### Exercise
What is needed is every line of the data that includes the word "jose". Please copy each one.

********

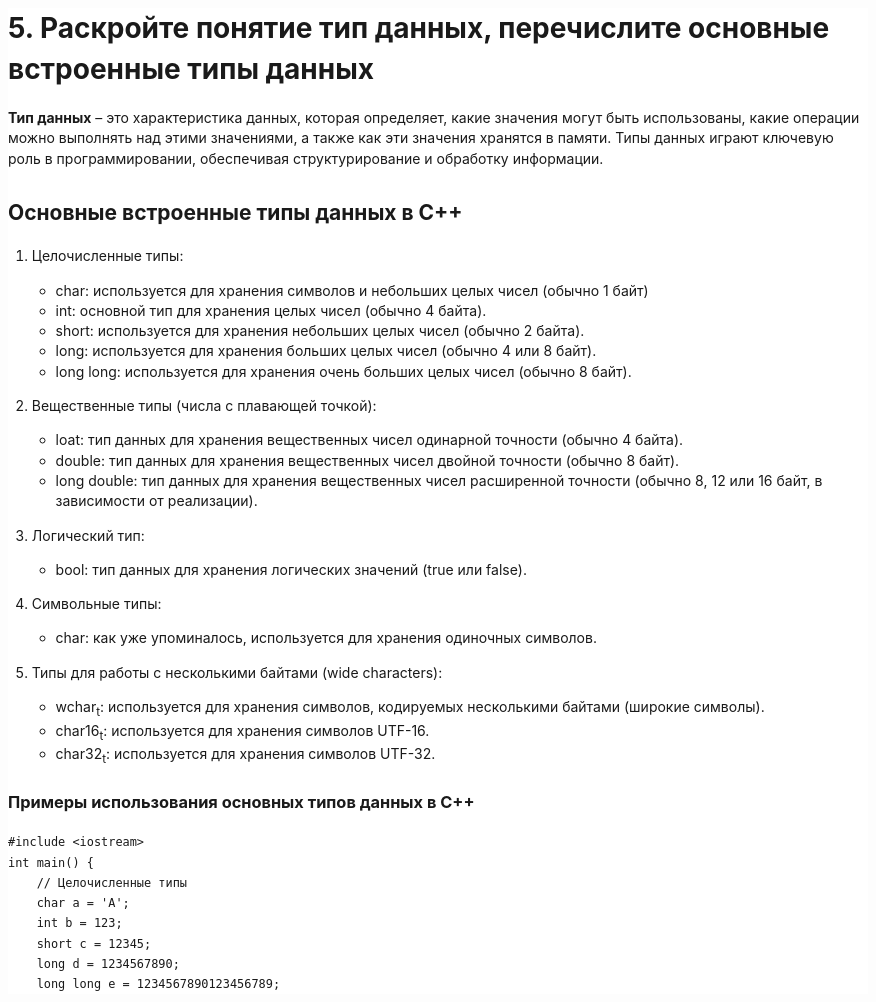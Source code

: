 
<a id="orge5c25a8"></a>

# 5. Раскройте понятие тип данных, перечислите основные встроенные типы данных

**Тип данных** – это характеристика данных, которая определяет, какие значения могут быть использованы, 
какие операции можно выполнять над этими значениями, а также как эти значения хранятся в памяти.
Типы данных играют ключевую роль в программировании, обеспечивая структурирование и обработку информации.


<a id="org353ff88"></a>

## Основные встроенные типы данных в C++

1.  Целочисленные типы:

    -   char: используется для хранения символов и небольших целых чисел (обычно 1 байт)
    -   int: основной тип для хранения целых чисел (обычно 4 байта).
    -   short: используется для хранения небольших целых чисел (обычно 2 байта).
    -   long: используется для хранения больших целых чисел (обычно 4 или 8 байт).
    -   long long: используется для хранения очень больших целых чисел (обычно 8 байт).

2.  Вещественные типы (числа с плавающей точкой):

    -   loat: тип данных для хранения вещественных чисел одинарной точности (обычно 4 байта).
    -   double: тип данных для хранения вещественных чисел двойной точности (обычно 8 байт).
    -   long double: тип данных для хранения вещественных чисел расширенной точности (обычно 8, 12 или 16 байт, в зависимости от реализации).

3.  Логический тип:

    -   bool: тип данных для хранения логических значений (true или false).

4.  Символьные типы:

    -   char: как уже упоминалось, используется для хранения одиночных символов.

5.  Типы для работы с несколькими байтами (wide characters):

    -   wchar<sub>t</sub>: используется для хранения символов, кодируемых несколькими байтами (широкие символы).
    -   char16<sub>t</sub>: используется для хранения символов UTF-16.
    -   char32<sub>t</sub>: используется для хранения символов UTF-32.


<a id="org88f3b58"></a>

### Примеры использования основных типов данных в C++

    #include <iostream>
    int main() {
        // Целочисленные типы
        char a = 'A';
        int b = 123;
        short c = 12345;
        long d = 1234567890;
        long long e = 1234567890123456789;
    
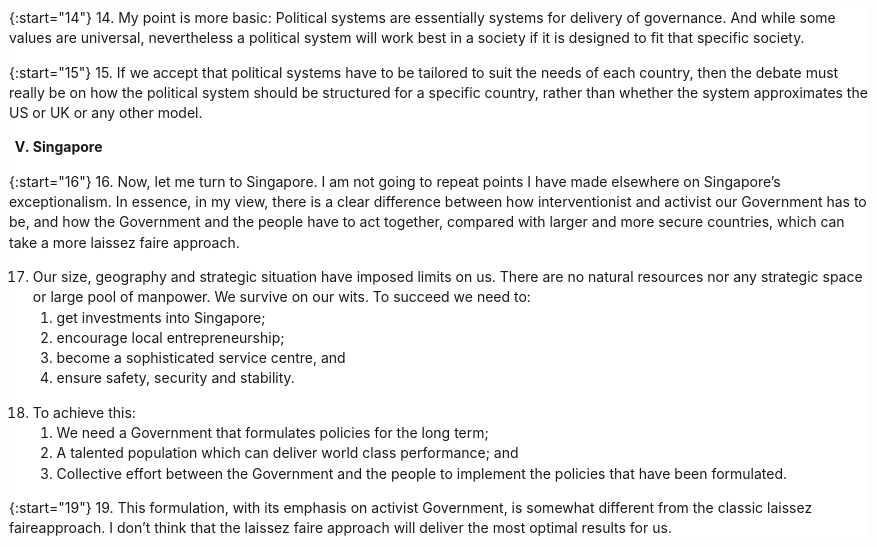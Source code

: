 
{:start="14"}
14. My point is more basic: Political systems are essentially systems for delivery of governance. And while some values are universal, nevertheless a political system will work best in a society if it is designed to fit that specific society. 


{:start="15"}
15. If we accept that political systems have to be tailored to suit the needs of each country, then the debate must really be on how the political system should be structured for a specific country, rather than whether the system approximates the US or UK or any other model.


<ol start="5" style="list-style-type: upper-roman; font-weight:bold;">
<li>Singapore</li>
</ol>


{:start="16"}
16. Now, let me turn to Singapore. I am not going to repeat points I have made elsewhere on Singapore’s exceptionalism.  In essence, in my view, there is a clear difference between how interventionist and activist our Government has to be, and how the Government and the people have to act together, compared with larger and more secure countries, which can take a more laissez faire approach.

<ol start="17">
<li>Our size, geography and strategic situation have imposed limits on us. There are no natural resources nor any strategic space or large pool of manpower. We survive on our wits. To succeed we need to:
<ol>
<li>get investments into Singapore; </li>
<li>encourage local entrepreneurship; </li>
<li>become a sophisticated service centre, and </li>
<li>ensure safety, security and stability. </li>
</ol>
</li>
</ol>


<ol start="18">
<li> To achieve this:

<ol>
<li>We need a Government that formulates policies for the long term; </li>

<li>A talented population which can deliver world class performance; and </li>
<li>Collective effort between the Government and the people to implement the policies that have been formulated. </li>

</ol>
</li>
</ol>


{:start="19"}
19. This formulation, with its emphasis on activist Government, is somewhat different from the classic laissez faireapproach. I don’t think that the laissez faire approach will deliver the most optimal results for us.
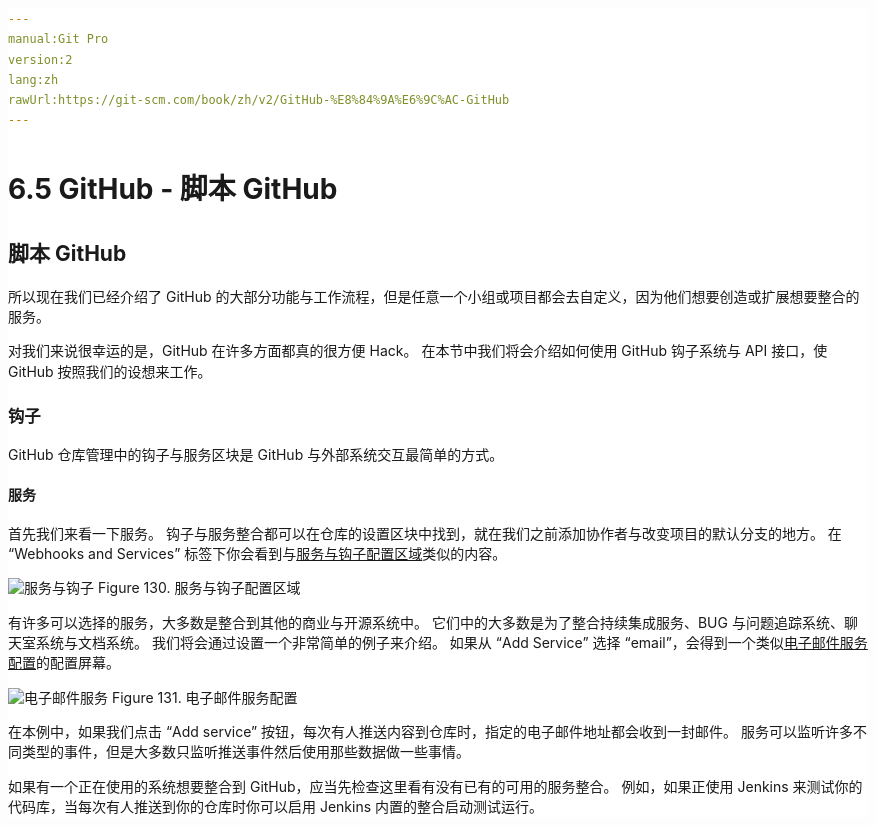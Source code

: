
 ```yaml
---
manual:Git Pro
version:2
lang:zh
rawUrl:https://git-scm.com/book/zh/v2/GitHub-%E8%84%9A%E6%9C%AC-GitHub
---
```



# 6.5 GitHub - 脚本 GitHub

## 脚本 GitHub<a name="_脚本_github"></a>


所以现在我们已经介绍了 GitHub 的大部分功能与工作流程，但是任意一个小组或项目都会去自定义，因为他们想要创造或扩展想要整合的服务。




对我们来说很幸运的是，GitHub 在许多方面都真的很方便 Hack。 在本节中我们将会介绍如何使用 GitHub 钩子系统与 API 接口，使 GitHub 按照我们的设想来工作。



### 钩子<a name="_钩子_2"></a>


GitHub 仓库管理中的钩子与服务区块是 GitHub 与外部系统交互最简单的方式。



#### 服务<a name="_服务"></a>


首先我们来看一下服务。 钩子与服务整合都可以在仓库的设置区块中找到，就在我们之前添加协作者与改变项目的默认分支的地方。 在 “Webhooks and Services” 标签下你会看到与[服务与钩子配置区域](%814  "")类似的内容。


![服务与钩子](%809.png "")
Figure 130. 服务与钩子配置区域



有许多可以选择的服务，大多数是整合到其他的商业与开源系统中。 它们中的大多数是为了整合持续集成服务、BUG 与问题追踪系统、聊天室系统与文档系统。 我们将会通过设置一个非常简单的例子来介绍。 如果从 “Add Service” 选择 “email”，会得到一个类似[电子邮件服务配置](%815  "")的配置屏幕。


![电子邮件服务](%808.png "")
Figure 131. 电子邮件服务配置



在本例中，如果我们点击 “Add service” 按钮，每次有人推送内容到仓库时，指定的电子邮件地址都会收到一封邮件。 服务可以监听许多不同类型的事件，但是大多数只监听推送事件然后使用那些数据做一些事情。




如果有一个正在使用的系统想要整合到 GitHub，应当先检查这里看有没有已有的可用的服务整合。 例如，如果正使用 Jenkins 来测试你的代码库，当每次有人推送到你的仓库时你可以启用 Jenkins 内置的整合启动测试运行。
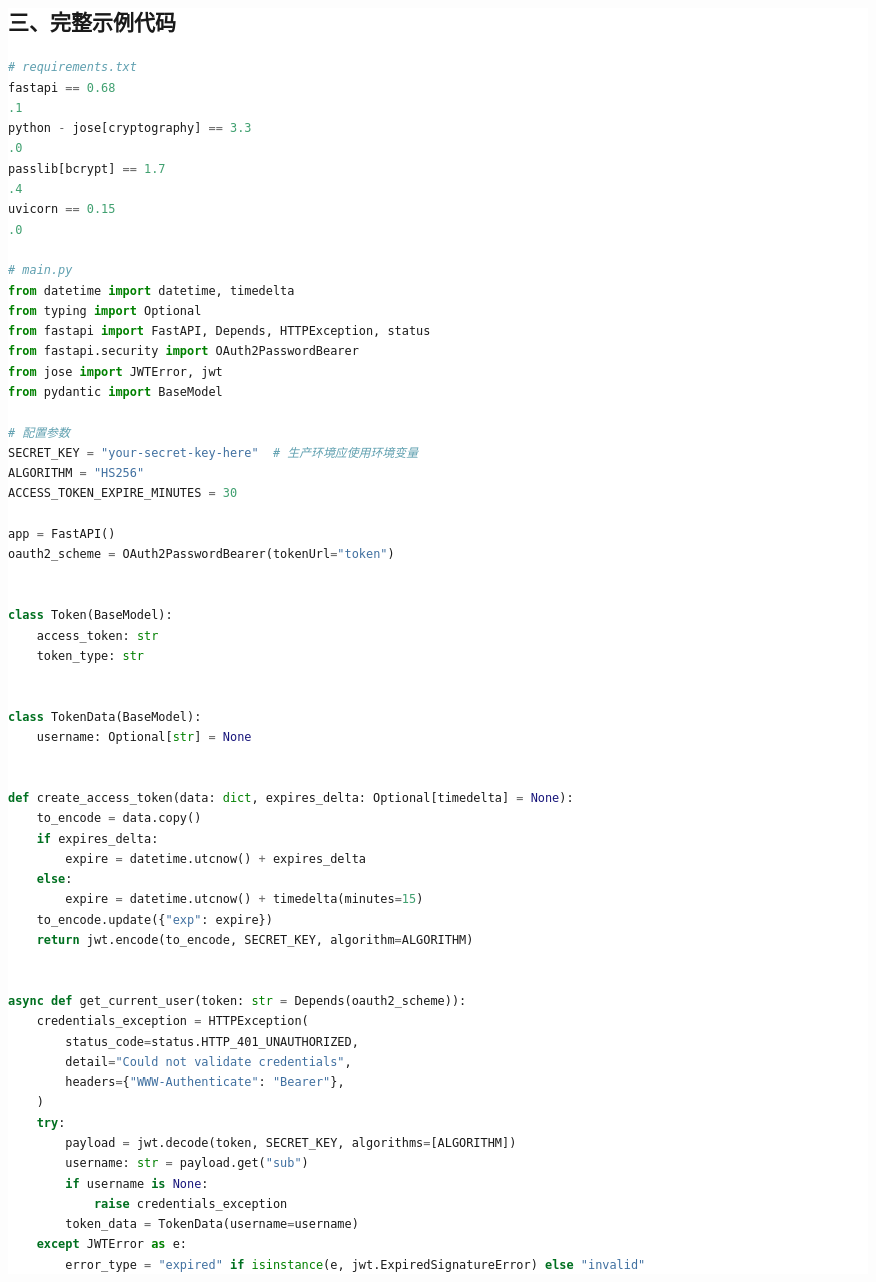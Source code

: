 ## 三、完整示例代码

```python
# requirements.txt
fastapi == 0.68
.1
python - jose[cryptography] == 3.3
.0
passlib[bcrypt] == 1.7
.4
uvicorn == 0.15
.0

# main.py
from datetime import datetime, timedelta
from typing import Optional
from fastapi import FastAPI, Depends, HTTPException, status
from fastapi.security import OAuth2PasswordBearer
from jose import JWTError, jwt
from pydantic import BaseModel

# 配置参数
SECRET_KEY = "your-secret-key-here"  # 生产环境应使用环境变量
ALGORITHM = "HS256"
ACCESS_TOKEN_EXPIRE_MINUTES = 30

app = FastAPI()
oauth2_scheme = OAuth2PasswordBearer(tokenUrl="token")


class Token(BaseModel):
    access_token: str
    token_type: str


class TokenData(BaseModel):
    username: Optional[str] = None


def create_access_token(data: dict, expires_delta: Optional[timedelta] = None):
    to_encode = data.copy()
    if expires_delta:
        expire = datetime.utcnow() + expires_delta
    else:
        expire = datetime.utcnow() + timedelta(minutes=15)
    to_encode.update({"exp": expire})
    return jwt.encode(to_encode, SECRET_KEY, algorithm=ALGORITHM)


async def get_current_user(token: str = Depends(oauth2_scheme)):
    credentials_exception = HTTPException(
        status_code=status.HTTP_401_UNAUTHORIZED,
        detail="Could not validate credentials",
        headers={"WWW-Authenticate": "Bearer"},
    )
    try:
        payload = jwt.decode(token, SECRET_KEY, algorithms=[ALGORITHM])
        username: str = payload.get("sub")
        if username is None:
            raise credentials_exception
        token_data = TokenData(username=username)
    except JWTError as e:
        error_type = "expired" if isinstance(e, jwt.ExpiredSignatureError) else "invalid"
```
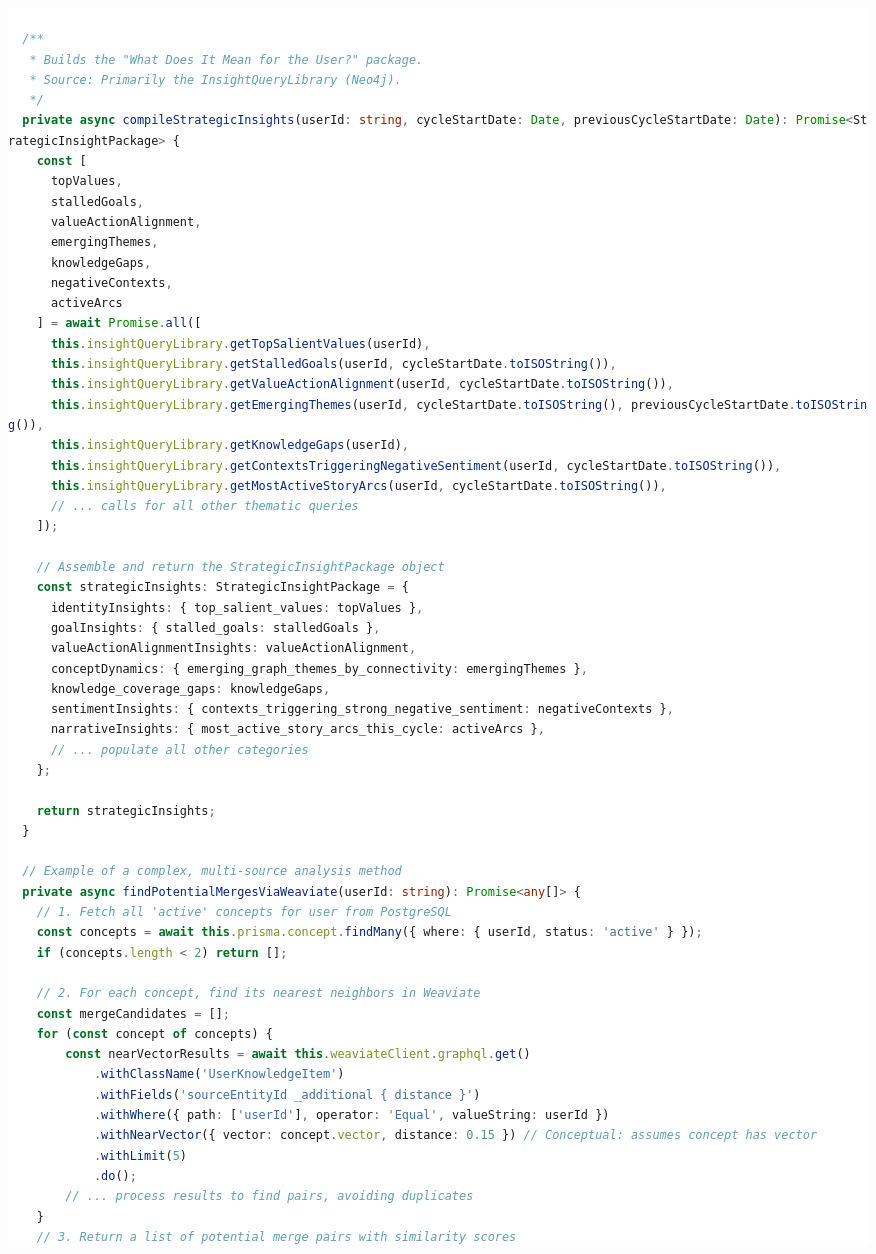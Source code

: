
 ```typescript

  /**
   * Builds the "What Does It Mean for the User?" package.
   * Source: Primarily the InsightQueryLibrary (Neo4j).
   */
  private async compileStrategicInsights(userId: string, cycleStartDate: Date, previousCycleStartDate: Date): Promise<StrategicInsightPackage> {
    const [
      topValues,
      stalledGoals,
      valueActionAlignment,
      emergingThemes,
      knowledgeGaps,
      negativeContexts,
      activeArcs
    ] = await Promise.all([
      this.insightQueryLibrary.getTopSalientValues(userId),
      this.insightQueryLibrary.getStalledGoals(userId, cycleStartDate.toISOString()),
      this.insightQueryLibrary.getValueActionAlignment(userId, cycleStartDate.toISOString()),
      this.insightQueryLibrary.getEmergingThemes(userId, cycleStartDate.toISOString(), previousCycleStartDate.toISOString()),
      this.insightQueryLibrary.getKnowledgeGaps(userId),
      this.insightQueryLibrary.getContextsTriggeringNegativeSentiment(userId, cycleStartDate.toISOString()),
      this.insightQueryLibrary.getMostActiveStoryArcs(userId, cycleStartDate.toISOString()),
      // ... calls for all other thematic queries
    ]);
    
    // Assemble and return the StrategicInsightPackage object
    const strategicInsights: StrategicInsightPackage = {
      identityInsights: { top_salient_values: topValues },
      goalInsights: { stalled_goals: stalledGoals },
      valueActionAlignmentInsights: valueActionAlignment,
      conceptDynamics: { emerging_graph_themes_by_connectivity: emergingThemes },
      knowledge_coverage_gaps: knowledgeGaps,
      sentimentInsights: { contexts_triggering_strong_negative_sentiment: negativeContexts },
      narrativeInsights: { most_active_story_arcs_this_cycle: activeArcs },
      // ... populate all other categories
    };

    return strategicInsights;
  }
  
  // Example of a complex, multi-source analysis method
  private async findPotentialMergesViaWeaviate(userId: string): Promise<any[]> {
    // 1. Fetch all 'active' concepts for user from PostgreSQL
    const concepts = await this.prisma.concept.findMany({ where: { userId, status: 'active' } });
    if (concepts.length < 2) return [];

    // 2. For each concept, find its nearest neighbors in Weaviate
    const mergeCandidates = [];
    for (const concept of concepts) {
        const nearVectorResults = await this.weaviateClient.graphql.get()
            .withClassName('UserKnowledgeItem')
            .withFields('sourceEntityId _additional { distance }')
            .withWhere({ path: ['userId'], operator: 'Equal', valueString: userId })
            .withNearVector({ vector: concept.vector, distance: 0.15 }) // Conceptual: assumes concept has vector
            .withLimit(5)
            .do();
        // ... process results to find pairs, avoiding duplicates
    }
    // 3. Return a list of potential merge pairs with similarity scores
```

********

### Response
python - jose[cryptography] == 3.3
from jose import JWTError, jwt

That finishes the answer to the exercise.